Chapter 6. Environments and Functions

We’ve already used a variety of the functions that come with R. In this chapter, you’ll learn what a function is, and how to write your own. Before that, we’ll take a look at environments, which are used to store variables.

Chapter Goals

After reading this chapter, you should:

  • Know what an environment is, and how to create one
  • Be able to create, access, and list variables within an environment
  • Understand the components that make up a function
  • Be able to write your own functions
  • Understand variable scope

Environments

All the variables that we create need to be stored somewhere, and that somewhere is an environment. Environments themselves are just another type of variable—we can assign them, manipulate them, and pass them into functions as arguments, just like we would any other variable. They are closely related to lists in that they are used for storing different types of variables together. In fact, most of the syntax for lists also works for environments, and we can coerce a list to be an environment (and vice versa).

Usually, you won’t need to explicitly deal with environments. For example, when you assign a variable at the command prompt, it will automatically go into an environment called the global environment (also known as the user workspace). When you call a function, an environment is automatically created to store the function-related variables. Understanding the basics of environments can be useful, however, in understanding the scope of variables, and for examining the call stack when debugging your code.

Slightly annoyingly, environments aren’t created with the environment function (that function returns the environment that contains a particular function). Instead, what we want is new.env:

an_environment <- new.env()

Assigning variables into environments works in exactly the same way as with lists. You can either use double square brackets or the dollar sign operator. As with lists, the variables can be of different types and sizes:

an_environment[["pythag"]] <- c(12, 15, 20, 21) #See http://oeis.org/A156683
an_environment$root <- polyroot(c(6, -5, 1))

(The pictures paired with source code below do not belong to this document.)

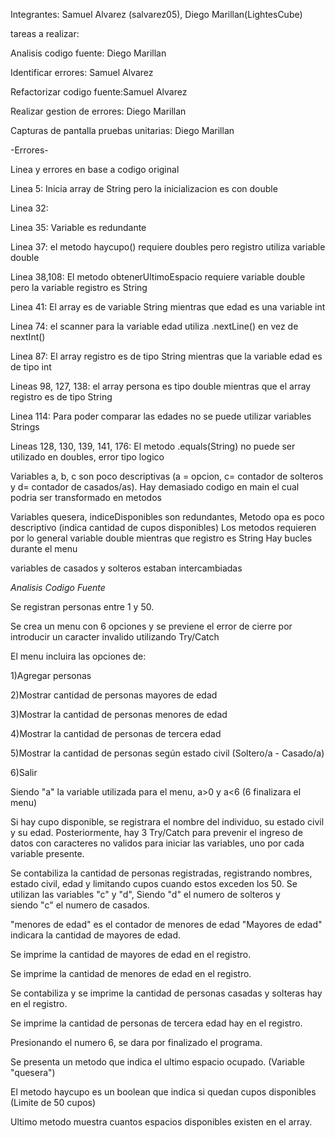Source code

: Integrantes: Samuel Alvarez (salvarez05), 
Diego Marillan(LightesCube)

tareas a realizar:

Analisis codigo fuente: Diego Marillan

Identificar errores: Samuel Alvarez

Refactorizar codigo fuente:Samuel Alvarez

Realizar gestion de errores: Diego Marillan

Capturas de pantalla pruebas unitarias: Diego Marillan


-Errores-

Linea y errores en base a codigo original

Linea 5: Inicia array de String pero la inicializacion es con double

Linea 32:

Linea 35: Variable es redundante

Linea 37: el metodo haycupo() requiere doubles pero registro utiliza variable double

Linea 38,108: El metodo obtenerUltimoEspacio requiere variable double pero la variable registro es String

Linea 41: El array es de variable String mientras que edad es una variable int

Linea 74: el scanner para la variable edad utiliza .nextLine()
en vez de nextInt()

Linea 87: El array registro es de tipo String mientras que la variable edad es de tipo int 

Lineas 98, 127, 138: el array persona es tipo double mientras que el array registro es de tipo String


Linea 114: Para poder comparar las edades no se puede utilizar variables Strings

Lineas 128, 130, 139, 141, 176: El metodo .equals(String) no puede ser utilizado en doubles,
error tipo logico

Variables a, b, c son poco descriptivas (a = opcion, c= contador de solteros y d= contador de casados/as).
Hay demasiado codigo en main el cual podria ser transformado en metodos

Variables quesera, indiceDisponibles son redundantes,
Metodo opa es poco descriptivo (indica cantidad de cupos disponibles)
Los metodos requieren por lo general variable double mientras que registro es String
Hay bucles durante el menu

variables de casados y solteros estaban intercambiadas

*Analisis Codigo Fuente*

Se registran personas entre 1 y 50.

Se crea un menu con 6 opciones y se previene el error de cierre por introducir un caracter invalido utilizando Try/Catch

El menu incluira las opciones de:

1)Agregar personas

2)Mostrar cantidad de personas mayores de edad

3)Mostrar la cantidad de personas menores de edad

4)Mostrar la cantidad de personas de tercera edad

5)Mostrar la cantidad de personas según estado civil (Soltero/a - Casado/a)

6)Salir

Siendo "a" la variable utilizada para el menu, a>0 y a<6 (6 finalizara el menu)

Si hay cupo disponible, se registrara el nombre del individuo, su estado civil y su edad. 
Posteriormente, hay 3 Try/Catch para prevenir el ingreso de datos con caracteres no validos para iniciar las variables, uno por cada variable presente.

Se contabiliza la cantidad de personas registradas, registrando nombres, estado civil, edad y limitando cupos cuando estos exceden los 50. 
Se utilizan las variables "c" y "d",
Siendo "d" el numero de solteros y  
siendo "c" el numero de casados.

"menores de edad" es el contador de menores de edad
"Mayores de edad" indicara la cantidad de mayores de edad.


Se imprime la cantidad de mayores de edad en el registro.

Se imprime la cantidad de menores de edad en el registro.

Se contabiliza y se imprime la cantidad de personas casadas y solteras hay en el registro.

Se imprime la cantidad de personas de tercera edad hay en el registro.

Presionando el numero 6, se dara por finalizado el programa.

Se presenta un metodo que indica el ultimo espacio ocupado. (Variable "quesera")

El metodo haycupo es un boolean que indica si quedan cupos disponibles (Limite de 50 cupos)

Ultimo metodo muestra cuantos espacios disponibles existen en el array.
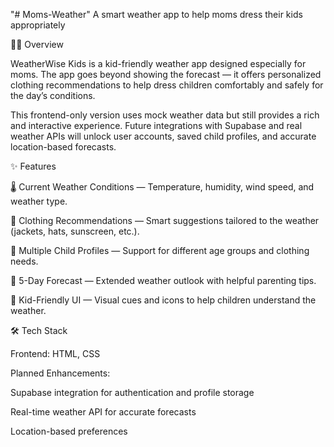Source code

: "# Moms-Weather" A smart weather app to help moms dress their kids appropriately

👩‍👧 Overview

WeatherWise Kids is a kid-friendly weather app designed especially for moms. The app goes beyond showing the forecast — it offers personalized clothing recommendations to help dress children comfortably and safely for the day’s conditions.

This frontend-only version uses mock weather data but still provides a rich and interactive experience. Future integrations with Supabase and real weather APIs will unlock user accounts, saved child profiles, and accurate location-based forecasts.

✨ Features

🌡️ Current Weather Conditions — Temperature, humidity, wind speed, and weather type.

👕 Clothing Recommendations — Smart suggestions tailored to the weather (jackets, hats, sunscreen, etc.).

👶 Multiple Child Profiles — Support for different age groups and clothing needs.

📅 5-Day Forecast — Extended weather outlook with helpful parenting tips.

🎨 Kid-Friendly UI — Visual cues and icons to help children understand the weather.

🛠️ Tech Stack

Frontend: HTML, CSS

Planned Enhancements:

Supabase integration for authentication and profile storage

Real-time weather API for accurate forecasts

Location-based preferences
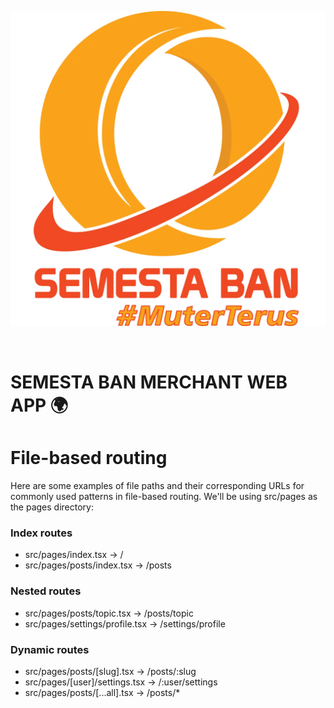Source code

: <p align="center">
  <img src="src/assets/logo.png" alt="LOGO" ali>
</p>

<br/>

# SEMESTA BAN MERCHANT WEB APP 🌍

# File-based routing

Here are some examples of file paths and their corresponding URLs for commonly used patterns in file-based routing. We'll be using src/pages as the pages directory:

### Index routes

- src/pages/index.tsx -> /
- src/pages/posts/index.tsx -> /posts

### Nested routes

- src/pages/posts/topic.tsx -> /posts/topic
- src/pages/settings/profile.tsx -> /settings/profile

### Dynamic routes

- src/pages/posts/[slug].tsx -> /posts/:slug
- src/pages/[user]/settings.tsx -> /:user/settings
- src/pages/posts/[...all].tsx -> /posts/\*
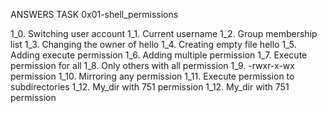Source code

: ANSWERS TASK 0x01-shell_permissions

1_0. Switching user account
1_1. Current username
1_2. Group membership list
1_3. Changing the owner of hello
1_4. Creating empty file hello
1_5. Adding execute permission
1_6. Adding multiple permission
1_7. Execute permission for all
1_8. Only others with all permission
1_9. -rwxr-x-wx permission
1_10. Mirroring any permission
1_11. Execute permission to subdirectories
1_12. My_dir with 751 permission
1_12. My_dir with 751 permission
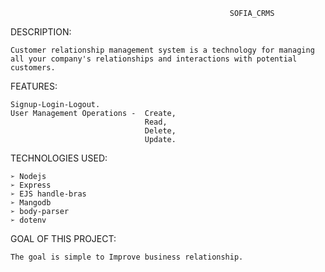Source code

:                                                      SOFIA_CRMS

DESCRIPTION:

    Customer relationship management system is a technology for managing all your company's relationships and interactions with potential customers.


FEATURES:

    Signup-Login-Logout.
    User Management Operations -  Create, 
                                  Read,    
                                  Delete,
                                  Update.

TECHNOLOGIES USED:

    ➢ Nodejs
    ➢ Express
    ➢ EJS handle-bras
    ➢ Mangodb
    ➢ body-parser
    ➢ dotenv

GOAL OF THIS PROJECT:

    The goal is simple to Improve business relationship.
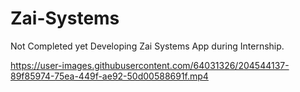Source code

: # Zai-Systems
Not Completed yet
Developing Zai Systems App during Internship.

https://user-images.githubusercontent.com/64031326/204544137-89f85974-75ea-449f-ae92-50d00588691f.mp4

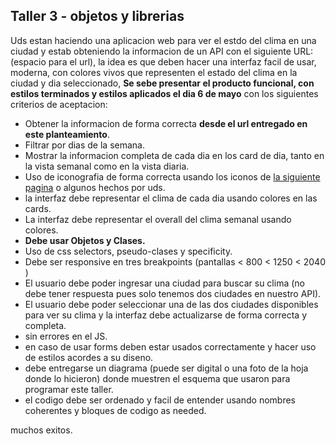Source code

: ## Taller 3 - objetos y librerias
Uds estan haciendo una aplicacion web para ver el estdo del clima en una ciudad y estab obteniendo la informacion de un API con el siguiente URL: (espacio para el url), la idea es que deben hacer una interfaz facil de usar, moderna, con colores vivos que representen el estado del clima en la ciudad y dia seleccionado, **Se sebe presentar el producto funcional, con estilos terminados y estilos aplicados el dia 6 de mayo** con los siguientes criterios de aceptacion:

- Obtener la informacion de forma correcta **desde el url entregado en este planteamiento**.
- Filtrar por dias de la semana.
- Mostrar la informacion completa de cada dia en los card de dia, tanto en la vista semanal como en la vista diaria.
- Uso de iconografia de forma correcta usando los iconos de [la siguiente pagina](https://iconscout.com/) o algunos hechos por uds.
- la interfaz debe representar el clima de cada dia usando colores en las cards.
- La interfaz debe representar el overall del clima semanal usando colores.
- **Debe usar Objetos y Clases.**
- Uso de css selectors, pseudo-clases y specificity.
- Debe ser responsive en tres breakpoints (pantallas < 800 < 1250 < 2040 )
- El usuario debe poder ingresar una ciudad para buscar su clima (no debe tener respuesta pues solo tenemos dos ciudades en nuestro API).
- El usuario debe poder seleccionar una de las dos ciudades disponibles para ver su clima y la interfaz debe actualizarse de forma correcta y completa.
- sin errores en el JS.
- en caso de usar forms deben estar usados correctamente y hacer uso de estilos acordes a su diseno.
- debe entregarse un diagrama (puede ser digital o una foto de la hoja donde lo hicieron) donde muestren el esquema que usaron para programar este taller.
- el codigo debe ser ordenado y facil de entender usando nombres coherentes y bloques de codigo as needed.

muchos exitos.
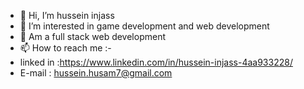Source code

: - 👋 Hi, I’m hussein injass
- 👀 I’m interested in game development and web development 
- 🌱 Am a full stack web development
- 📫 How to reach me :-
- linked in :https://www.linkedin.com/in/hussein-injass-4aa933228/
- E-mail : hussein.husam7@gmail.com

<!---
husseininjass/husseininjass is a ✨ special ✨ repository because its `README.md` (this file) appears on your GitHub profile.
You can click the Preview link to take a look at your changes.
--->

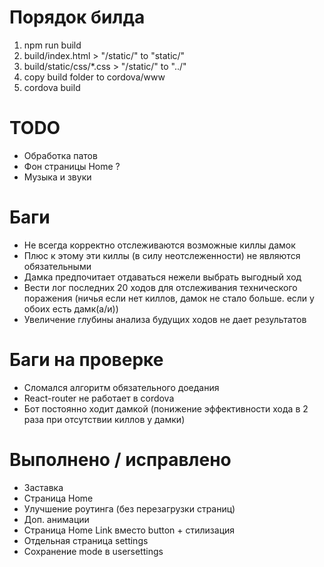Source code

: # Порядок билда

1. npm run build
2. build/index.html > "/static/" to "static/"
3. build/static/css/*.css > "/static/" to "../"
4. copy build folder to cordova/www
5. cordova build

# TODO
- Обработка патов
- Фон страницы Home ?
- Музыка и звуки

# Баги
- Не всегда корректно отслеживаются возможные киллы дамок
- Плюс к этому эти киллы (в силу неотслеженности) не являются обязательными
- Дамка предпочитает отдаваться нежели выбрать выгодный ход
- Вести лог последних 20 ходов для отслеживания технического поражения (ничья если нет киллов, дамок не стало больше. если у обоих есть дамк(а/и))
- Увеличение глубины анализа будущих ходов не дает результатов

# Баги на проверке
+ Сломался алгоритм обязательного доедания
+ React-router не работает в cordova
+ Бот постоянно ходит дамкой (понижение эффективности хода в 2 раза при отсутствии киллов у дамки)

# Выполнено / исправлено
+ Заставка
+ Страница Home
+ Улучшение роутинга (без перезагрузки страниц)
+ Доп. анимации
+ Страница Home Link вместо button + стилизация
+ Отдельная страница settings
+ Сохранение mode в usersettings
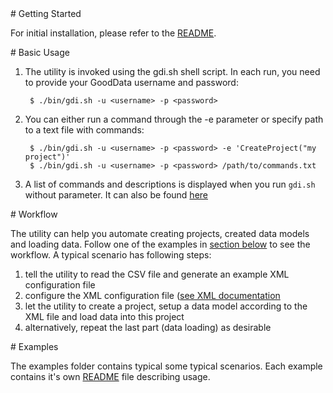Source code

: <a name="start">
# Getting Started
</a>

For initial installation, please refer to the [README](http://github.com/gooddata/GoodData-CL#readme).

<a name="basic">
# Basic Usage
</a>

1. The utility is invoked using the gdi.sh shell script. In each run, you need to provide your GoodData username and password:

        $ ./bin/gdi.sh -u <username> -p <password>

2. You can either run a command through the -e parameter or specify path to a text file with commands:

        $ ./bin/gdi.sh -u <username> -p <password> -e 'CreateProject("my project")'
        $ ./bin/gdi.sh -u <username> -p <password> /path/to/commands.txt

3. A list of commands and descriptions is displayed when you run `gdi.sh` without parameter. It can also be found [here](http://github.com/gooddata/GoodData-CL/blob/master/cli/src/main/resources/com/gooddata/processor/COMMANDS.txt#files)

<a name="workflow">
# Workflow
</a>

The utility can help you automate creating projects, created data models and loading data. Follow one of the examples in [section below](#examples) to see the workflow. A typical scenario has following steps:

1. tell the utility to read the CSV file and generate an example XML configuration file
2. configure the XML configuration file ([see XML documentation](XML.md)
3. let the utility to create a project, setup a data model according to the XML file and load data into this project
4. alternatively, repeat the last part (data loading) as desirable

<a name="examples">
# Examples
</a>

The examples folder contains typical some typical scenarios. Each example contains it's own [README](http://github.com/gooddata/GoodData-CL/blob/master/cli-distro/examples/README.md#readme) file describing usage.
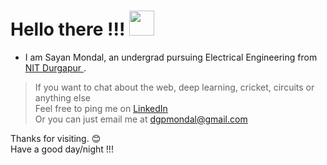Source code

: <!-- <div align="center">
   <img src="tenor.gif" alt="alt text" width="800" height="400" />
</div>
<br> -->

# Hello there !!! <img src="https://raw.githubusercontent.com/MartinHeinz/MartinHeinz/master/wave.gif" width="40px">

- I am Sayan Mondal, an undergrad pursuing Electrical Engineering from <a href="https://nitdgp.ac.in/"> NIT Durgapur </a> . <br>
<!-- - I am extremely fascinated by Machine Learning Algorithms 🧡.<br>
- Sometimes I build websites primarily using Django 😅. -->

>If you want to chat about the web, deep learning, cricket, circuits or anything else <br>
>Feel free to ping me on <a href="https://www.linkedin.com/in/sa-y-an/" target = "_blank"> LinkedIn </a> <br>
>Or you can just email me at [dgpmondal@gmail.com](mailto:dgpmondal@gmail.com) <br>

Thanks for visiting. 😊 <br>
Have a good day/night !!!


<!--
**sayan-mondal-tech/sayan-mondal-tech** is a ✨ _special_ ✨ repository because its `README.md` (this file) appears on your GitHub profile.

Here are some ideas to get you started:

![Top Langs](https://github-readme-stats.vercel.app/api/top-langs/?username=sa-y-an)
<br>
<br>

<br>

![Sayan's GitHub stats](https://github-readme-stats.vercel.app/api?username=sa-y-an&hide=stars&count_private=true)

<br>
- 🔭 I’m currently working on ...
- 🌱 I’m currently learning ...
- 👯 I’m looking to collaborate on ...
- 🤔 I’m looking for help with ...
- 💬 Ask me about ...
- 📫 How to reach me: ...
- 😄 Pronouns: ...
- ⚡ Fun fact: ...
-->

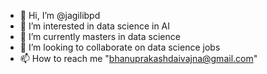 - 👋 Hi, I’m @jagilibpd
- 👀 I’m interested in data science in AI
- 🌱 I’m currently masters in data science
- 💞️ I’m looking to collaborate on data science jobs
- 📫 How to reach me "bhanuprakashdaivajna@gmail.com"

<!---
jagilibpd/jagilibpd is a ✨ special ✨ repository because its `README.md` (this file) appears on your GitHub profile.
You can click the Preview link to take a look at your changes.
--->
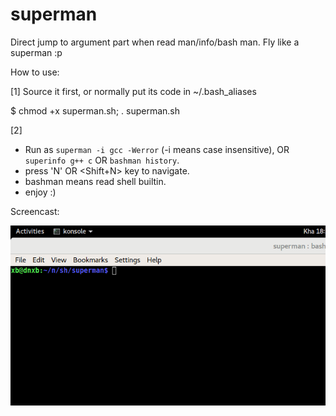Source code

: # superman

Direct jump to argument part when read man/info/bash man. Fly like a superman :p

How to use:  

[1]  Source it first, or normally put its code in ~/.bash_aliases  

$ chmod +x superman.sh; . superman.sh  

[2]
- Run as `superman -i gcc -Werror` (-i means case insensitive), OR `superinfo g++ c` OR `bashman history`.  
- press 'N' OR <Shift+N> key to navigate.  
- bashman means read shell builtin.  
- enjoy :)  

Screencast:  

![superman](/screencast.gif?raw=true "superman")  

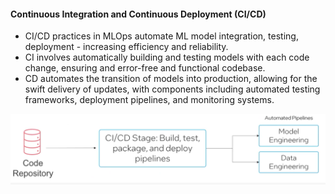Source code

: #### Continuous Integration and Continuous Deployment (CI/CD)  

- CI/CD practices in MLOps automate ML model integration, testing, deployment - increasing efficiency and reliability. 
- CI involves automatically building and testing models with each code change, ensuring and error-free and functional codebase. 
- CD automates the transition of models into production, allowing for the swift delivery of updates, with components including automated testing frameworks, deployment pipelines, and monitoring systems.

![alt text](cicd.png)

The assign function that we saw in Assigning Variables takes an optional environment argument that can be used to specify where the variable is stored:

assign(
  "moonday",
  weekdays(as.Date("1969/07/20")),
  an_environment
)

Retrieving the variables works in the same way—you can either use list-indexing syntax, or assign’s opposite, the get function:

an_environment[["pythag"]]
## [1] 12 15 20 21
an_environment$root
## [1] 2+0i 3-0i
get("moonday", an_environment)
## [1] "Sunday"

The ls and ls.str functions also take an environment argument, allowing you to list their contents:

ls(envir = an_environment)
## [1] "moonday" "pythag"  "root"
ls.str(envir = an_environment)
## moonday :  chr "Sunday"
## pythag :  num [1:4] 12 15 20 21
## root :  cplx [1:2] 2+0i 3-0i

We can test to see if a variable exists in an environment using the exists function:

exists("pythag", an_environment)
## [1] TRUE

Conversion from environment to list and back again uses the obvious functions, as.list and as.environment. In the latter case, there is also a function list2env that allows for a little more flexibility in the creation of the environment:

#Convert to list
(a_list <- as.list(an_environment))
## $pythag
## [1] 12 15 20 21
##
## $moonday
## [1] "Sunday"
##
## $root
## [1] 2+0i 3-0i
#...and back again.  Both lines of code do the same thing.
as.environment(a_list)
## <environment: 0x000000004a6fe290>
list2env(a_list)
## <environment: 0x000000004ad10288>

All environments are nested, meaning that they must have a parent environment (the exception is a special environment called the empty environment that sits at the top of the chain). By default, the exists and get functions will also look for variables in the parent environments. Pass inherits = FALSE to them to change this behavior so that they will only look in the environment that you’ve specified:

nested_environment <- new.env(parent = an_environment)
exists("pythag", nested_environment)
## [1] TRUE
exists("pythag", nested_environment, inherits = FALSE)
## [1] FALSE

Note

The word “frame” is used almost interchangeably with “environment.” (See section 2.1.10 of the R Language Definition manual that ships with R for the technicalities.) This means that some functions that work with environments have “frame” in their name, parent.frame being the most common of these.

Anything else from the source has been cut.